- [About this exercise] Nothing but the line containing "- 09-25 中午去了万象城吃了" and the lines that follow it to the end of the material below should appear in the answer, each copied exactly.

::: Dataset records

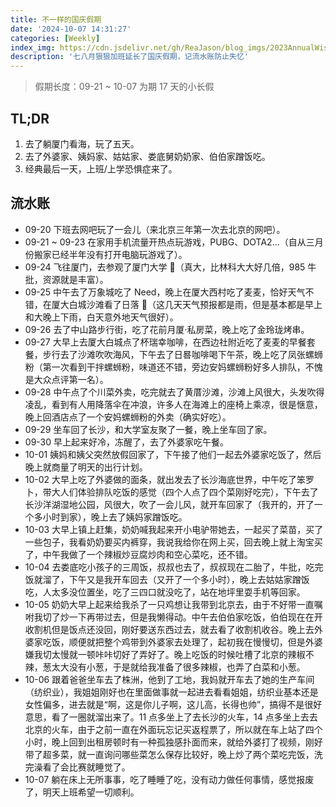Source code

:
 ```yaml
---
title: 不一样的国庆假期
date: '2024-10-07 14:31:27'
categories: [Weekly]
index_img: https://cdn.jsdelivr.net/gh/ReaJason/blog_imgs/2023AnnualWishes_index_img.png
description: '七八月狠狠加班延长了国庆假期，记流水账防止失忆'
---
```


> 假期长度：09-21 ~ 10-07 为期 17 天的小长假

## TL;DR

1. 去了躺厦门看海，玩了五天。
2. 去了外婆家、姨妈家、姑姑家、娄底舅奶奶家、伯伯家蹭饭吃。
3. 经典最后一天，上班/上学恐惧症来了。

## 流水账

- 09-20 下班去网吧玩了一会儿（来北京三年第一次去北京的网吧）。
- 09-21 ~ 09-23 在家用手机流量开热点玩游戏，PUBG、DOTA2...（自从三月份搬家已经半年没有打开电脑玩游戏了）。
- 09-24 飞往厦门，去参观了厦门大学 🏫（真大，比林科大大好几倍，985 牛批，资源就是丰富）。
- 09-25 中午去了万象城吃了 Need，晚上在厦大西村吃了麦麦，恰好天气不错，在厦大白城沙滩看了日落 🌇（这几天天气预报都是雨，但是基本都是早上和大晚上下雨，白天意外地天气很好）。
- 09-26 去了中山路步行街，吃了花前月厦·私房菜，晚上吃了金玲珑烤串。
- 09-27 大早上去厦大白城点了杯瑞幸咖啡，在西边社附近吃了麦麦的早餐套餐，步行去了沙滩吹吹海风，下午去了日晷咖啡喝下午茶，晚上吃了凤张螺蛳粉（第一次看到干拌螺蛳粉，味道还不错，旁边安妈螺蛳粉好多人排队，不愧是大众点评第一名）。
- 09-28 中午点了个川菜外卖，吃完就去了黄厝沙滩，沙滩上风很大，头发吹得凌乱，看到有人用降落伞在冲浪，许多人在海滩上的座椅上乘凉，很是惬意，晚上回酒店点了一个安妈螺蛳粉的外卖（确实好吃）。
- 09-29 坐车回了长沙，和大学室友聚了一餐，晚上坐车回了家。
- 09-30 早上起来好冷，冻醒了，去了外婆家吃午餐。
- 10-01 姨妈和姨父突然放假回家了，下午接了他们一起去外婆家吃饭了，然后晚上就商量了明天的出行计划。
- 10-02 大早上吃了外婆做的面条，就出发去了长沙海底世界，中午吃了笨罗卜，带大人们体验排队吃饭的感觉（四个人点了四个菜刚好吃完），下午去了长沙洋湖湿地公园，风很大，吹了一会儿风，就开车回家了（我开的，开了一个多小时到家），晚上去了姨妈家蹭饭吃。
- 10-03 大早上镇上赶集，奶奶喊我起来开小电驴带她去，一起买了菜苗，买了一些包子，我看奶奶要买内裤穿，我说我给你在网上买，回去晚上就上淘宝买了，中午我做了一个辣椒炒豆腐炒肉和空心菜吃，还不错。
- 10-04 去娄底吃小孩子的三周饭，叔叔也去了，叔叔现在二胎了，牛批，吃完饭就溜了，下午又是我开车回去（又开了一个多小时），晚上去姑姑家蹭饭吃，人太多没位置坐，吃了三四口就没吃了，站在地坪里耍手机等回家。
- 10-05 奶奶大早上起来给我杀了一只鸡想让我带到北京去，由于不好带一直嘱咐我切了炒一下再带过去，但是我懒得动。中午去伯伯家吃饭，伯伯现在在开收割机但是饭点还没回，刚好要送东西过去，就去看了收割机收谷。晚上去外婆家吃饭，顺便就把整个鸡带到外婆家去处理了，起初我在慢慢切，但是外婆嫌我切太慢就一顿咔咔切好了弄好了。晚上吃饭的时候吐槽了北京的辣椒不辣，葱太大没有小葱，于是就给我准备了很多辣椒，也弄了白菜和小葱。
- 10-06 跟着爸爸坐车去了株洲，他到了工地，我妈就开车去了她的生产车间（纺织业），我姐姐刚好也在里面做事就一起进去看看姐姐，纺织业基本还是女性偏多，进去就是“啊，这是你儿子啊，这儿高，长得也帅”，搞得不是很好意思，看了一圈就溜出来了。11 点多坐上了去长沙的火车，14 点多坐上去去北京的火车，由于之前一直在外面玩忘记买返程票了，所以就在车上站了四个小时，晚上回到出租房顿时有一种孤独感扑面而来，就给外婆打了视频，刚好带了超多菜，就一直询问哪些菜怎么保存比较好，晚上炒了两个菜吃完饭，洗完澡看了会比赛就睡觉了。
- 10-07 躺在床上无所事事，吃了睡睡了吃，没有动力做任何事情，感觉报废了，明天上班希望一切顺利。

::::::

- [Response]
- 09-25 中午去了万象城吃了 Need，晚上在厦大西村吃了麦麦，恰好天气不错，在厦大白城沙滩看了日落 🌇（这几天天气预报都是雨，但是基本都是早上和大晚上下雨，白天意外地天气很好）。
- 09-26 去了中山路步行街，吃了花前月厦·私房菜，晚上吃了金玲珑烤串。
- 09-27 大早上去厦大白城点了杯瑞幸咖啡，在西边社附近吃了麦麦的早餐套餐，步行去了沙滩吹吹海风，下午去了日晷咖啡喝下午茶，晚上吃了凤张螺蛳粉（第一次看到干拌螺蛳粉，味道还不错，旁边安妈螺蛳粉好多人排队，不愧是大众点评第一名）。
- 09-28 中午点了个川菜外卖，吃完就去了黄厝沙滩，沙滩上风很大，头发吹得凌乱，看到有人用降落伞在冲浪，许多人在海滩上的座椅上乘凉，很是惬意，晚上回酒店点了一个安妈螺蛳粉的外卖（确实好吃）。
- 09-29 坐车回了长沙，和大学室友聚了一餐，晚上坐车回了家。
- 09-30 早上起来好冷，冻醒了，去了外婆家吃午餐。
- 10-01 姨妈和姨父突然放假回家了，下午接了他们一起去外婆家吃饭了，然后晚上就商量了明天的出行计划。
- 10-02 大早上吃了外婆做的面条，就出发去了长沙海底世界，中午吃了笨罗卜，带大人们体验排队吃饭的感觉（四个人点了四个菜刚好吃完），下午去了长沙洋湖湿地公园，风很大，吹了一会儿风，就开车回家了（我开的，开了一个多小时到家），晚上去了姨妈家蹭饭吃。
- 10-03 大早上镇上赶集，奶奶喊我起来开小电驴带她去，一起买了菜苗，买了一些包子，我看奶奶要买内裤穿，我说我给你在网上买，回去晚上就上淘宝买了，中午我做了一个辣椒炒豆腐炒肉和空心菜吃，还不错。
- 10-04 去娄底吃小孩子的三周饭，叔叔也去了，叔叔现在二胎了，牛批，吃完饭就溜了，下午又是我开车回去（又开了一个多小时），晚上去姑姑家蹭饭吃，人太多没位置坐，吃了三四口就没吃了，站在地坪里耍手机等回家。
- 10-05 奶奶大早上起来给我杀了一只鸡想让我带到北京去，由于不好带一直嘱咐我切了炒一下再带过去，但是我懒得动。中午去伯伯家吃饭，伯伯现在在开收割机但是饭点还没回，刚好要送东西过去，就去看了收割机收谷。晚上去外婆家吃饭，顺便就把整个鸡带到外婆家去处理了，起初我在慢慢切，但是外婆嫌我切太慢就一顿咔咔切好了弄好了。晚上吃饭的时候吐槽了北京的辣椒不辣，葱太大没有小葱，于是就给我准备了很多辣椒，也弄了白菜和小葱。
- 10-06 跟着爸爸坐车去了株洲，他到了工地，我妈就开车去了她的生产车间（纺织业），我姐姐刚好也在里面做事就一起进去看看姐姐，纺织业基本还是女性偏多，进去就是“啊，这是你儿子啊，这儿高，长得也帅”，搞得不是很好意思，看了一圈就溜出来了。11 点多坐上了去长沙的火车，14 点多坐上去去北京的火车，由于之前一直在外面玩忘记买返程票了，所以就在车上站了四个小时，晚上回到出租房顿时有一种孤独感扑面而来，就给外婆打了视频，刚好带了超多菜，就一直询问哪些菜怎么保存比较好，晚上炒了两个菜吃完饭，洗完澡看了会比赛就睡觉了。
- 10-07 躺在床上无所事事，吃了睡睡了吃，没有动力做任何事情，感觉报废了，明天上班希望一切顺利。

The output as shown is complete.